Устя молчала: холод, которого днём она почти не чувствовала, теперь пробирал до костей. Вздохнув, она обернулась к цыганке:

– Вот ведь незадача-то, Катька! Как бы теперь не…

Она не договорила. Катька, глаза которой ясно блестели в свете поднявшейся луны, вдруг поочерёдно дрыгнула ногами. Промёрзшие насквозь коты под звон цепей полетели в разные стороны.

– Эй! Вы тут стойте-нойте, коли нужда, а я греться буду! По-цыгански! Яшка! Яшка, где ты там?! Сбага́са ту́са?![1] Зи́ма-лето, зи́ма-лето с холодком…

– …моя жёнка, моя жёнка босиком! – тут же отозвался из толпы её муж. Голос у цыгана оказался сильным и чистым. Он разом покрыл все звуки на дворе: и недовольное бурчание арестантов, и лязг железа, и детский рёв, и фырканье обозных лошадей. Катька топнула и взяла вдруг ещё выше – таким звонким, щемящим серебром, что у Устиньи чуть не остановилось сердце:

 
Ай, что ж ты вышел, грудь простудишь!
Да ты не бойся – моим ты будешь!
 

Ну! Мар! Джя! Жги!!! И пошла, пошла по кругу, вкрадчиво переступая по утоптанному снегу. Кандалы на её загорелых босых ногах ритмично брякали, но цыганка словно не замечала их. Ручную цепь она закинула за шею и лукаво задрожала плечами – будто начала свою пляску не на этапном дворе, а в родном таборе, у пылающего костра. Платок её сполз на затылок, выпустив вьющиеся волосы. Небрежным движением кисти цыганка поймала его, не давая упасть. Арестанты смолкли, любуясь на плясунью. Один за другим они начали отступать назад, давая ей место. А Катька шла всё быстрей, била плечами всё чаще, улыбалась всё отчаяннее. Она блестела зубами так, словно и эта морозная ночь, и снег, и тяжёлые оковы – всё на свете было ей трын-трава.

 
Ходи, изба, ходи, печь!
Хозяину негде лечь!
Пляши, кнут, пляши, дуга,
Веселися, кочерга!
Пьяным море по колено,
Голова недорога!
 

Ах, как она летала! Как сияли чёрные глазищи, как светились в шальной улыбке зубы! Минута шла за минутой, а Катька плясала и плясала без устали, под восторженные вопли толпы, и снег веером летел из-под её пяток, а от ветхой одёжки валил пар. С крыльца за цыганкой с улыбкой наблюдал конвойный офицер. Солдаты восторженно толкали друг друга локтями. Казаки привставали в сёдлах, чтобы лучше видеть летающий по кругу, смеющийся, бренчащий вихрь. А под конец пляски к жене пробился Яшка, встал фертом прямо перед ней – и, сощурившись, ударил ладонью по голенищу сапога: раз, другой, третий… И взвился в воздух, сверкнув бешеным и горячим чёрным глазом так, что арестанты шарахнулись в сторону:

– Вот ведь цыган… Улетит ведь! Сейчас с железами прямо и улетит! Ну и порода – ничего их, дьяволов, не берёт! Эй! Цыган! Яшка! Давай, чёрт, давай!!! Догоняй её! Гори, душа каторжная! Эх, мужики, кабы мне так… Неделю бы по ярмаркам с цыганами поплясал, а потом – хоть на плаху!

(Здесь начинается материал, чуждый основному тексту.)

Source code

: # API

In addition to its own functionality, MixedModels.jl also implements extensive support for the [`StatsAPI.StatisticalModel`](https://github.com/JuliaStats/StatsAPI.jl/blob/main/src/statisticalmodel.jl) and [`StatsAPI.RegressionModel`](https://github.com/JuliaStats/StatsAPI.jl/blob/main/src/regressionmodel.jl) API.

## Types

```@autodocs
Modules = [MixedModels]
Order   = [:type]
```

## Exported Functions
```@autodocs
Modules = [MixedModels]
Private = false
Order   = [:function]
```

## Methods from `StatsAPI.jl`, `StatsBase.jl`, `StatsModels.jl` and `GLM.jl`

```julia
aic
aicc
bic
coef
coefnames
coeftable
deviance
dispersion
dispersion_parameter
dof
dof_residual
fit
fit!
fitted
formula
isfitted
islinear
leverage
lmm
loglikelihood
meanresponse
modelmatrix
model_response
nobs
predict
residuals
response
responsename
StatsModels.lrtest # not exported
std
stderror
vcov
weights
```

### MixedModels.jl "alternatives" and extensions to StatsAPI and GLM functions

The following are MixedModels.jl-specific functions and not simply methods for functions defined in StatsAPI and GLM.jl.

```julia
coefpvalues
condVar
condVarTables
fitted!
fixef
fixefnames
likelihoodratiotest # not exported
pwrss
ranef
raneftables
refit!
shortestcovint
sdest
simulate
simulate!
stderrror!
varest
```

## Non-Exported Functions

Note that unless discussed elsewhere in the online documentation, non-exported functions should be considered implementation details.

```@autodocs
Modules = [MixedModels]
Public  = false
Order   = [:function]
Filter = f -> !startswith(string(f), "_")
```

Катька повернулась к мужу, затрепетав плечами так, словно у неё вот-вот должны были вырасти и развернуться крылья. Яшка обеими руками взъерошил курчавые, засыпанные снегом волосы, снова хлопнул по сапогу и полетел за женой. А дальше они уже гремели цепями вместе под дикие крики и хохот всего двора. Никто даже не заметил, как распахнулись двери казармы и унылый голос прокричал:

– Запущайте, можно! Не дымит!

– Ну – и хватит с вас! – внезапно остановилась Катька. – Я согрелась – теперь вы идите грейтесь! Эй, миленькие, не примёрзли вы там? – резко обернулась она к солдатам. – Что такое? Рот не закрывается? Не помочь ли? Да поведёшь ты меня под замок аль нет, казённая морда?!

Подошёл расплывшийся в улыбке солдат и увёл плясунью в камеру-одиночку. Арестанты, ещё смеясь и покачивая головами, потянулись в казармы. Все хвалили Яшку-цыгана, громко восхищались Катькой:

– Вот ведь баба! Что значит – цыганка! Сколько времени тут по снегу скакала – и хоть бы что! Мы и про мороз-то позабыли…

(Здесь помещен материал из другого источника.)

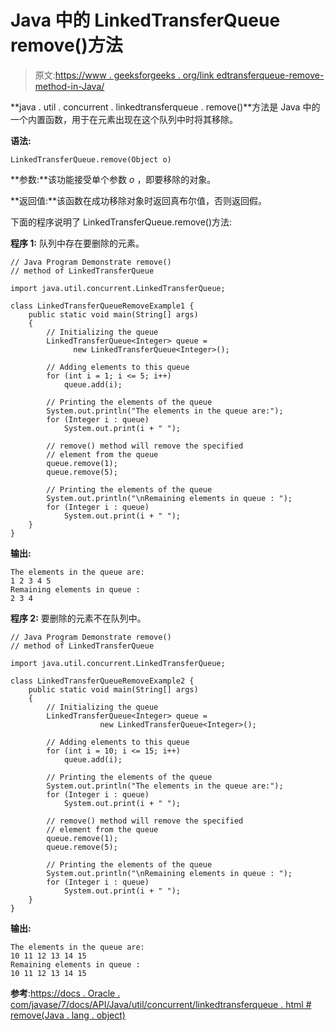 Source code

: # Java 中的 LinkedTransferQueue remove()方法

> 原文:[https://www . geeksforgeeks . org/link edtransferqueue-remove-method-in-Java/](https://www.geeksforgeeks.org/linkedtransferqueue-remove-method-in-java/)

**java . util . concurrent . linkedtransferqueue . remove()**方法是 Java 中的一个内置函数，用于在元素出现在这个队列中时将其移除。

**语法:**

```
LinkedTransferQueue.remove(Object o)
```

**参数:**该功能接受单个参数 *o* ，即要移除的对象。

**返回值:**该函数在成功移除对象时返回真布尔值，否则返回假。

下面的程序说明了 LinkedTransferQueue.remove()方法:

**程序 1:** 队列中存在要删除的元素。

```
// Java Program Demonstrate remove()
// method of LinkedTransferQueue 

import java.util.concurrent.LinkedTransferQueue;

class LinkedTransferQueueRemoveExample1 {
    public static void main(String[] args)
    {
        // Initializing the queue
        LinkedTransferQueue<Integer> queue = 
              new LinkedTransferQueue<Integer>();

        // Adding elements to this queue
        for (int i = 1; i <= 5; i++)
            queue.add(i);

        // Printing the elements of the queue
        System.out.println("The elements in the queue are:");
        for (Integer i : queue)
            System.out.print(i + " ");

        // remove() method will remove the specified
        // element from the queue
        queue.remove(1);
        queue.remove(5);

        // Printing the elements of the queue
        System.out.println("\nRemaining elements in queue : ");
        for (Integer i : queue)
            System.out.print(i + " ");
    }
}
```

**输出:**

```
The elements in the queue are:
1 2 3 4 5 
Remaining elements in queue : 
2 3 4

```

**程序 2:** 要删除的元素不在队列中。

```
// Java Program Demonstrate remove()
// method of LinkedTransferQueue 

import java.util.concurrent.LinkedTransferQueue;

class LinkedTransferQueueRemoveExample2 {
    public static void main(String[] args)
    {
        // Initializing the queue
        LinkedTransferQueue<Integer> queue = 
                    new LinkedTransferQueue<Integer>();

        // Adding elements to this queue
        for (int i = 10; i <= 15; i++)
            queue.add(i);

        // Printing the elements of the queue
        System.out.println("The elements in the queue are:");
        for (Integer i : queue)
            System.out.print(i + " ");

        // remove() method will remove the specified
        // element from the queue
        queue.remove(1);
        queue.remove(5);

        // Printing the elements of the queue
        System.out.println("\nRemaining elements in queue : ");
        for (Integer i : queue)
            System.out.print(i + " ");
    }
}
```

**输出:**

```
The elements in the queue are:
10 11 12 13 14 15 
Remaining elements in queue : 
10 11 12 13 14 15

```

**参考**:[https://docs . Oracle . com/javase/7/docs/API/Java/util/concurrent/linkedtransferqueue . html # remove(Java . lang . object)](https://docs.oracle.com/javase/7/docs/api/java/util/concurrent/LinkedTransferQueue.html#remove(java.lang.Object))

– Видал, какова Катька у меня? – тихо спросил Яшка у Ефима Силина, заходя вместе с ним в казарму. – Где я ещё такую найду? Нет таких боле – ни у цыган, ни у ваших! И как вот мне теперь без неё два года ночью спать?.. Будь она трижды проклята, «секретка» эта ихняя!!!

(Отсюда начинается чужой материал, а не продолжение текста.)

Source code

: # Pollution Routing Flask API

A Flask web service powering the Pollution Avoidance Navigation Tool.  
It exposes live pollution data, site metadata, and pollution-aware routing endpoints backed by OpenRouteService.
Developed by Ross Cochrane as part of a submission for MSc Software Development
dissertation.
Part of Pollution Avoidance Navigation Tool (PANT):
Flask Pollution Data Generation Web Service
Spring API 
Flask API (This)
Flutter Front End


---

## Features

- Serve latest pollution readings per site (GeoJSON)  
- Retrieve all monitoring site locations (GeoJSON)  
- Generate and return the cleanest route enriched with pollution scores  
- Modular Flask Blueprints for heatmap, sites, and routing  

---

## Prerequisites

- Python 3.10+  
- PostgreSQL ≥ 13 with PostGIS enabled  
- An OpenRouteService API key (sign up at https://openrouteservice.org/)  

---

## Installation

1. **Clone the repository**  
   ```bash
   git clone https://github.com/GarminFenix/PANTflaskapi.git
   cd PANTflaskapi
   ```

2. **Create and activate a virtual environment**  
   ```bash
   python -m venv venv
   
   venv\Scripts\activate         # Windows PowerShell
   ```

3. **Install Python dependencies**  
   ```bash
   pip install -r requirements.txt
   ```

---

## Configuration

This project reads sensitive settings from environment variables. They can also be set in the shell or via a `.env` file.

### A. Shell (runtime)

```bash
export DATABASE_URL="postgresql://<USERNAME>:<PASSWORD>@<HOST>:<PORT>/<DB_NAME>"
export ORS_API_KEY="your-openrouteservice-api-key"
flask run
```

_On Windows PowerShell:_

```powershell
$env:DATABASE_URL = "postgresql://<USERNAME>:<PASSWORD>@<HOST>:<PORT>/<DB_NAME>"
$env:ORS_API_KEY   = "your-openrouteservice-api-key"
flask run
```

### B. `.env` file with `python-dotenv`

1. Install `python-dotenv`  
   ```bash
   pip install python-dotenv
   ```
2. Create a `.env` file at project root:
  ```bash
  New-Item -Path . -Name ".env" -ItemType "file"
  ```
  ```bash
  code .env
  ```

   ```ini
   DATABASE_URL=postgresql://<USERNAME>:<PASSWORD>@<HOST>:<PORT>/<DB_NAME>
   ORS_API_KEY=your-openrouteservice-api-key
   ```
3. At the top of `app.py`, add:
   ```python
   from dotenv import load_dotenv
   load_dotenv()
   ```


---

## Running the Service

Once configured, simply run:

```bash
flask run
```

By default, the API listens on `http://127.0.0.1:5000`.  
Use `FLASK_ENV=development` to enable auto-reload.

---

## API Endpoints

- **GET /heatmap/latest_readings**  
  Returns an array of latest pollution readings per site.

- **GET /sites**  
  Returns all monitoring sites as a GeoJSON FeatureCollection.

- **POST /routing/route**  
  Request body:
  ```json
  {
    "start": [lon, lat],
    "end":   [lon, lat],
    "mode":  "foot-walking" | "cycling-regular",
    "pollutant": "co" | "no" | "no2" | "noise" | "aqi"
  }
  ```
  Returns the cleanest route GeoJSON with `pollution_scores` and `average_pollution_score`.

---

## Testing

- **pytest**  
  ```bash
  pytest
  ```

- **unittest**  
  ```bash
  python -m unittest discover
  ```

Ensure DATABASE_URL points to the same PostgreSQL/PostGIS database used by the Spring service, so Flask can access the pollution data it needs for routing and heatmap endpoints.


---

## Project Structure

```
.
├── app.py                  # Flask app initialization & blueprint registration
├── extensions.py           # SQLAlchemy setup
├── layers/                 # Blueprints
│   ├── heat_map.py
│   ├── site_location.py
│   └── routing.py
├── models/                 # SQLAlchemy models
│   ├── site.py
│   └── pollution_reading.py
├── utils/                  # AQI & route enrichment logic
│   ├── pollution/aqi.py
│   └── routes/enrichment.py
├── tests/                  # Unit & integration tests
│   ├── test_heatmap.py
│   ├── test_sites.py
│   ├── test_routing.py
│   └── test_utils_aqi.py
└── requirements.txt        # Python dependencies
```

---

Ефим пожал плечами и, видя в Яшкиных глазах горькую тоску, не решился ничего ответить.

* * *

«…Владимир Сергеич отворил дверцы кареты, предложил жене руку. Помпонский пошёл с его тёщей, и обе четы отправились по Невскому в сопровождении невысокого черноволосого лакея в гороховых штиблетах и с большой кокардой на шляпе».

Никита Закатов дочитал вслух последние строки, опустил толстую книжку журнала на стол. Некоторое время, ещё не оправившись от прочитанного, смотрел в стену. Затем, вспомнив, что он не один, повернулся к жене:

– По-моему, прекрасно… Даже дух захватило! Как по-твоему, Настя, ведь здесь Тургенев… – Он не закончил фразы, увидев, что жена спит. Спит, откинувшись на жёсткую, неудобную спинку кресла и чуть приоткрыв губы. Неровный свет свечи выхватывал из полутьмы её скуластое, резкое лицо ногайской княжны, ресницы вздрагивали, но сомнений не было: графиня Анастасия Закатова забылась самым безмятежным сном. Некоторое время Никита смотрел на неё. Затем чуть заметно усмехнулся, поднялся из-за стола и, стараясь не скрипеть половицами, подошёл к окну.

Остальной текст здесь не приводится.